Perhaps a hybrid publisher would help me sell more copies. They would market, promote and publicising my book. Perhaps it would reach a wider audience than it would reach by myself. In actual fact, many authors have complained that hybrid publishers did nothing to promote their book. This is quite normal as traditional publishers don’t do anything either.
Does a hybrid publishing deal mean my book is good enough?
Publishers receive several hundred submissions every month and this kind of hybrid deal is offered to only 10% of authors, or so I’m told by one of the hybrid publishers. Having three deals on the table lets me know that My Beautiful Psychosis is considered, by the publishing industry, good enough for publication. However these hybrid publishers don’t think it will make them enough money to take the financial risk on it. That is why the author has to pay for publishing. Hybrid publishing is really just paying for self publishing, which is the worst of both worlds.
What about a traditional deal?
Hay House rejected my book outright, not because it wasn’t good enough but because I didn’t have a big enough author platform. What they needed was for me to have 20,000 followers and 1,000 people engaging with my online content on a regular basis. They needed to know that there were enough people waiting to buy my book. It makes financial since they are paying an author money up front, they need to know this money will be recouped.
What about self publishing?
With self publishing, I can make my book available on Amazon as an eBook, Paperback and Audiobook. This would cost me nothing – or nothing more than I have already spent on an editor and an artist for the cover. Amazon pays out 70% in royalties, which is a deal that no publisher can better. I would effectively be losing about 35% of the royalties if I go with a hybrid. And I would have to pay for that privilege.
Is self publishing better than a hybrid publishing deal?
Hybrid deals look tempting because the royalties are better than the traditional publishing route. But if I self publish, I can get a whole lot more for a whole lot less. Hybrid publishers advertise online for authors to submit their work. They make no mention of ‘hybrid’ in their ads. This makes me think these deals are exploitative. Writers think they are being published by a real publisher but they are effectively paying for publishing and yet the publisher still takes most of the profits.
Why self publishing with Amazon is the BEST option.
Criticise Amazon all you like but when it comes to publishing it is the economic and environmental option. Amazon prints Paperbacks as and when they are ordered. This is called Print On Demand. When you order a Paperback on Amazon, the digital file is sent to your nearest depot and printed before being delivered to your door. This Print On Demand process means there is no need to pay up front for 2000 books to be type set and printed in the traditional way. Every year, millions of unsold books are pulped, dumped into landfill or dissolved into a milky liquid and turned into recycled paper. This doesn’t happen with Print On Demand. Every book that is printed has been ordered and paid for by the customer. Zero waste paperwise. Zero waste moneywise.
What is my advice?
My advice is to self publish as long as you’re willing to do the work: formatting; cover design; back cover blurb; promotion etc. All of this you can learn online. There is plenty of help available and lots of resources out there. If you need help and don’t want to spend time on that then, and only then, spend money on a hybrid publisher.

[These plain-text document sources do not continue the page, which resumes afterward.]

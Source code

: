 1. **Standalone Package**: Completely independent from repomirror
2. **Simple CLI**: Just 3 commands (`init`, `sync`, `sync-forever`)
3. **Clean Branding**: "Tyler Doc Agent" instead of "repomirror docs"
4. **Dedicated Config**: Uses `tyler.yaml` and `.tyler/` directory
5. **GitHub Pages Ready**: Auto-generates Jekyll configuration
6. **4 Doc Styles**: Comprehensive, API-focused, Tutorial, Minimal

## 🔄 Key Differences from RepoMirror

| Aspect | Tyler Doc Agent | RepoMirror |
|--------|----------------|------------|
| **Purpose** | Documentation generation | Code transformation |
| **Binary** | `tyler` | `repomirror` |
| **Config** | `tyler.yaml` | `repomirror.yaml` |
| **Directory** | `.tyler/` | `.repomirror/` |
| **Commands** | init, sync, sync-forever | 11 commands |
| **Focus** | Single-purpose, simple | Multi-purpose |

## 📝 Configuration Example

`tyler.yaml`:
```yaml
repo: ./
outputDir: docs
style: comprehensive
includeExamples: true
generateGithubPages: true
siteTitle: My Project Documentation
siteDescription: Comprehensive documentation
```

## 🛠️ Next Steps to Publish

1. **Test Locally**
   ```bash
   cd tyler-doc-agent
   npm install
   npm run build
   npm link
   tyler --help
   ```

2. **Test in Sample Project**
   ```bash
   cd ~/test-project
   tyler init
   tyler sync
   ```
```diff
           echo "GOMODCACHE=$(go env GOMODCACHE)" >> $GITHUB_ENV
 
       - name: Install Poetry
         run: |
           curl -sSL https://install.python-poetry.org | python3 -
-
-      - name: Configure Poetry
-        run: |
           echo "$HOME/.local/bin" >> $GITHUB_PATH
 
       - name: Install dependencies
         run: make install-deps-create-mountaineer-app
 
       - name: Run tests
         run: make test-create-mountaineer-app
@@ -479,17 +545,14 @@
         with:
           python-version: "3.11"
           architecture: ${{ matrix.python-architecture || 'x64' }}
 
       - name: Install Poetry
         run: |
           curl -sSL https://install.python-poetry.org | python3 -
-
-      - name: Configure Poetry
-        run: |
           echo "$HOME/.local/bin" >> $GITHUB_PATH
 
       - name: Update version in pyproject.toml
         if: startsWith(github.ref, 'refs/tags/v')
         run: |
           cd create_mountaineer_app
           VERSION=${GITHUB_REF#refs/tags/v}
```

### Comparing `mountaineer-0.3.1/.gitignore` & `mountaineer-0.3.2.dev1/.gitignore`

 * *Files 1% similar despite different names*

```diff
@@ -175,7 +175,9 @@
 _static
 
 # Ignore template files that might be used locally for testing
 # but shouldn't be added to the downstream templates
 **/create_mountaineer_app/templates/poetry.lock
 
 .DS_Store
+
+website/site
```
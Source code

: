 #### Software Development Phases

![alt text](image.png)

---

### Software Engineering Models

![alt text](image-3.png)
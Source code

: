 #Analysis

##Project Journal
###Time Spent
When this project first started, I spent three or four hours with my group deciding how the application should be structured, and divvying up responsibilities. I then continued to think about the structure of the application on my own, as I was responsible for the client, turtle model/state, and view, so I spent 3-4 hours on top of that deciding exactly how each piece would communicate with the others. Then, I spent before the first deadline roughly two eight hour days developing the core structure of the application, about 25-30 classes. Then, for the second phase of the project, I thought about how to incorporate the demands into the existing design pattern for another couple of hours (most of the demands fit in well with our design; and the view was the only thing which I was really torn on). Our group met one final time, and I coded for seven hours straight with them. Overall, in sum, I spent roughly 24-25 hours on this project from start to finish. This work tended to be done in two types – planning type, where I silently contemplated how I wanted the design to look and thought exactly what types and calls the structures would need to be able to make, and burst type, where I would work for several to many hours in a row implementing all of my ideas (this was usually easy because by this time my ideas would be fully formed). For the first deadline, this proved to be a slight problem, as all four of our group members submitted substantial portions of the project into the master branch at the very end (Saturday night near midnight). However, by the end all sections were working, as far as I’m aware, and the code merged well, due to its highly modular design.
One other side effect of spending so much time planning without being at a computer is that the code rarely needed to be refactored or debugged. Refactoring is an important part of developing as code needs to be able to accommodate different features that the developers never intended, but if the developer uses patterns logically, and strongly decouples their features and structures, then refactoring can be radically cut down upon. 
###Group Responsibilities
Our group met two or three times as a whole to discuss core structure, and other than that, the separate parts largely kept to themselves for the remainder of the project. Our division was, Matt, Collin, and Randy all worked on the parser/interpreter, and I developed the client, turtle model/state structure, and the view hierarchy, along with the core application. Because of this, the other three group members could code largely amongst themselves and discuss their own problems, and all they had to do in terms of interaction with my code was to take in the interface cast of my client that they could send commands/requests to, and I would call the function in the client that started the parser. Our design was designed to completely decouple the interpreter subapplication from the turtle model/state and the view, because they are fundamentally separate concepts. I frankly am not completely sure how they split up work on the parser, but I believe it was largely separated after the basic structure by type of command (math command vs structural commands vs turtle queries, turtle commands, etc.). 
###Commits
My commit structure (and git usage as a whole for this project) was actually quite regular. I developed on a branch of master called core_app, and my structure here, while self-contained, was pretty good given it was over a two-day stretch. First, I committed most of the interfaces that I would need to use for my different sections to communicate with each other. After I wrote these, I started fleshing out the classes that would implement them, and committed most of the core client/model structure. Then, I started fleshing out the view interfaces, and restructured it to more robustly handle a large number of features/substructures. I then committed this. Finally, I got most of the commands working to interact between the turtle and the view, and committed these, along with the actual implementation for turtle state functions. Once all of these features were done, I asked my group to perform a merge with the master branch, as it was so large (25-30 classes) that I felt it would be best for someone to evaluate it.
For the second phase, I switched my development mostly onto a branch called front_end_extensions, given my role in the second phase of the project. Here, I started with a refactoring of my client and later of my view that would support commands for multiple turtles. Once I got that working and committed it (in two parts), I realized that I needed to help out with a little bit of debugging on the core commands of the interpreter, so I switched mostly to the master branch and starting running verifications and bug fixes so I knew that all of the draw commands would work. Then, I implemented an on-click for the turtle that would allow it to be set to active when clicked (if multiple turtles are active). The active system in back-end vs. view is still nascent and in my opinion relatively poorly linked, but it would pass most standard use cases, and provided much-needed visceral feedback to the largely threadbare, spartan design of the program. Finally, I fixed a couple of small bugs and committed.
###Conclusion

What I decided in the end…
I turned down the hybrid deals and decided to self publish. But in the end though, I got a traditional deal with Aeon Books. When I asked Dr. Russell Razzaque to write the foreword, he was so blown away by the book that he wanted to help me get it published. He had contacts in the industry and the rest, as they say, is history.
My Beautiful psychosis: Making Sense of Madness is published by Aeon Books.